ALBANY — As New York children prepare to go back to school, state auditors are urging the state Department of Transportation to ensure the bus programs used by school districts have drivers who are qualified and properly trained.

Some 2.3 million New York kids rely on buses to get to and from schools each day.

According to an audit by the office of state Comptroller Tom DiNapoli, about one third of those children ride on school buses owned by their local districts. Another third get to school on contracted buses, while the remaining third rely on public transportation.

Statewide, about $3.4 billion is spent on pupil transportation services. State aid covers $2 billion of that sum.

State law directs each school district to certify that its school bus drivers have completed an established training program and to make an annual report on the effectiveness of the program.

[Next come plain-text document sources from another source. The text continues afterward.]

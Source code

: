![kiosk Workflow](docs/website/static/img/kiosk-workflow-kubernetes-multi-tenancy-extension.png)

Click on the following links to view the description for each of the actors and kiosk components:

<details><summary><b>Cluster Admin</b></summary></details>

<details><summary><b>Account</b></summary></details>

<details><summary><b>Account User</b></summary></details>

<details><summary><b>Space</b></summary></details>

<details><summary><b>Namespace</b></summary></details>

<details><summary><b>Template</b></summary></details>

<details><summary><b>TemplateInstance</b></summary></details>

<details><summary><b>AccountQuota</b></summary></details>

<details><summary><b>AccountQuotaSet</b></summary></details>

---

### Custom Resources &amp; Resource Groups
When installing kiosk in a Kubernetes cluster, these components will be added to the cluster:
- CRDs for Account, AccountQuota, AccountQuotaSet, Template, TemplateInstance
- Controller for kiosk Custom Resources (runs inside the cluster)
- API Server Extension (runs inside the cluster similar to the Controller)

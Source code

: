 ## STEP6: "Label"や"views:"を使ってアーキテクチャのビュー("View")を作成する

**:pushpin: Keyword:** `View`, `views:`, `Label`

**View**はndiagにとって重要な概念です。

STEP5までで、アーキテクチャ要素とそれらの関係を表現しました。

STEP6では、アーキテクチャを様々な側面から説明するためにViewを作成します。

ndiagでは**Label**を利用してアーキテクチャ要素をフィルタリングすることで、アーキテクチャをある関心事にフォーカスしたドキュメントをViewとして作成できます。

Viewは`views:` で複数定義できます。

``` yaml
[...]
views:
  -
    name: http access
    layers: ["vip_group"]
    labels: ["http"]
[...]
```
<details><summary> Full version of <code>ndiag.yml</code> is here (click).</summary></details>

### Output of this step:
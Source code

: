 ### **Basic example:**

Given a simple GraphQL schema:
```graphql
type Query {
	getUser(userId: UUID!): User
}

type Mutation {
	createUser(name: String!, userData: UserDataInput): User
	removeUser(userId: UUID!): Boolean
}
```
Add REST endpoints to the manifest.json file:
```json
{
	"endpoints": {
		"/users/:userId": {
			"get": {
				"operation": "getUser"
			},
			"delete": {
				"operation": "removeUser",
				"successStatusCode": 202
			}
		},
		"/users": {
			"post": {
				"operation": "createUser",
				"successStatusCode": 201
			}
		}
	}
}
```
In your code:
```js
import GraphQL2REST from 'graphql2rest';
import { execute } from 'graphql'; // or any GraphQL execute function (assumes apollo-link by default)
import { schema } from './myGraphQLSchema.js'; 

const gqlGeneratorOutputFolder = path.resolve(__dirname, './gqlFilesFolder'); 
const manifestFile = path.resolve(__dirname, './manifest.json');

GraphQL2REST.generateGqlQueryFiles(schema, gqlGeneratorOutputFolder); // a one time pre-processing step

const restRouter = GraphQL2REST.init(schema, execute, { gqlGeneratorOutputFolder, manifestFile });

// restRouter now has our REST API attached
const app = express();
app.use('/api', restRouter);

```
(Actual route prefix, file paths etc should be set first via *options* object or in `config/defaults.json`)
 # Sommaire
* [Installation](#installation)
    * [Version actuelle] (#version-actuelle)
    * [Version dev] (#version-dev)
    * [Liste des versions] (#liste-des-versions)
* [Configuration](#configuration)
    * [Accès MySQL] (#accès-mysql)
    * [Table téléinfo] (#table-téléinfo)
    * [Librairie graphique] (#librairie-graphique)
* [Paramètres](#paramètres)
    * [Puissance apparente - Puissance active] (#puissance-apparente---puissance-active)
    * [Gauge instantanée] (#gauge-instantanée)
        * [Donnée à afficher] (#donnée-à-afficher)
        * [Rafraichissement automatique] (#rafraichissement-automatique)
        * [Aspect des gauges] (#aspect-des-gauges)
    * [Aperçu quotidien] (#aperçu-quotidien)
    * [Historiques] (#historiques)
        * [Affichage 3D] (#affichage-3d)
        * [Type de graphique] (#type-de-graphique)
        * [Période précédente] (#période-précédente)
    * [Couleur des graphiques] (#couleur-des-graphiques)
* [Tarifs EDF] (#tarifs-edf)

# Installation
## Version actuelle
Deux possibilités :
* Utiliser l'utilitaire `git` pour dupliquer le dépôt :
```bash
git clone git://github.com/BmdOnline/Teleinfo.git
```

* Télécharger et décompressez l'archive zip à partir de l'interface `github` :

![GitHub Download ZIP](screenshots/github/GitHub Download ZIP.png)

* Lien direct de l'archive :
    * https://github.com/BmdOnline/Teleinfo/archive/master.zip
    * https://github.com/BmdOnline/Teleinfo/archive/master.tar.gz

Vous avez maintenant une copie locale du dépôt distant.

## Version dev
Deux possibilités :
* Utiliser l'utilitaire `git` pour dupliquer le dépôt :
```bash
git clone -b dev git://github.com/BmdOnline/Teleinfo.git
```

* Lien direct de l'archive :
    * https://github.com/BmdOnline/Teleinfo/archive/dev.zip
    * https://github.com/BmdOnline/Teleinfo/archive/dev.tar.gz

A total of 1,400 instructors provide the training to drivers, attendants and monitors, according to the auditors.

Each district contracts with the Pupil Transportation Safety Institute to provide the training.

An initial audit of the same programs, released by DiNapoli two years ago, found the institute’s school bus accident database was incomplete, failing to include information on all reportable accidents statewide.

In the new audit, the Department of Education bureaucrats were faulted for making only “limited progress” on the recommendations made in October 2020. Two key recommendations have not been implemented, while one was only partially implemented, leaving the agency fully compliant with the audit team’s fourth recommendation for improvement.

On the heels of the audit, state Sen. Mike Martucci, R-Orange County said the state should be providing more resources to the Education Department so it can have adequate staffing for those involved in school bus safety oversight.

“For years, the Legislature hasn’t met (the Education Department’s) budgetary request for staffing,” Martucci told CNHI. “But in this case, in the interest of pupil safety, something needs to change. Immediately filling the vacancies in this unit should be a department priority, and building out its ranks to ensure student safety should be a legislative priority.”

The Education Department, in responding to the audit, said it uses “multiple approaches” to provide information to transportation and school business officials and transportation contractors.

“This includes remote and in-person presentations at multiple conferences and seminars each year, maintaining an up-to-date web site, frequent communications with several umbrella groups for public transportation (both public and private sector) as well as participation in state-level advisory groups,” Sharon Cates-Williams, a deputy commissioner, at the agency, told DiNapoli’s office in a letter.

Cates-Williams also assured the audit team her agency is developing new systems that will allow for a more effective collection of transportation information, while tracking compliance and identifying risks. This is expected to result in prompt on-site inspections.

Regarding monitoring compliance with drug and alcohol policies, the Education Department is partnering with its “fellow regulatory colleagues to craft and endorse enhanced standards and consistency, wherever possible,” Cates-Williams said.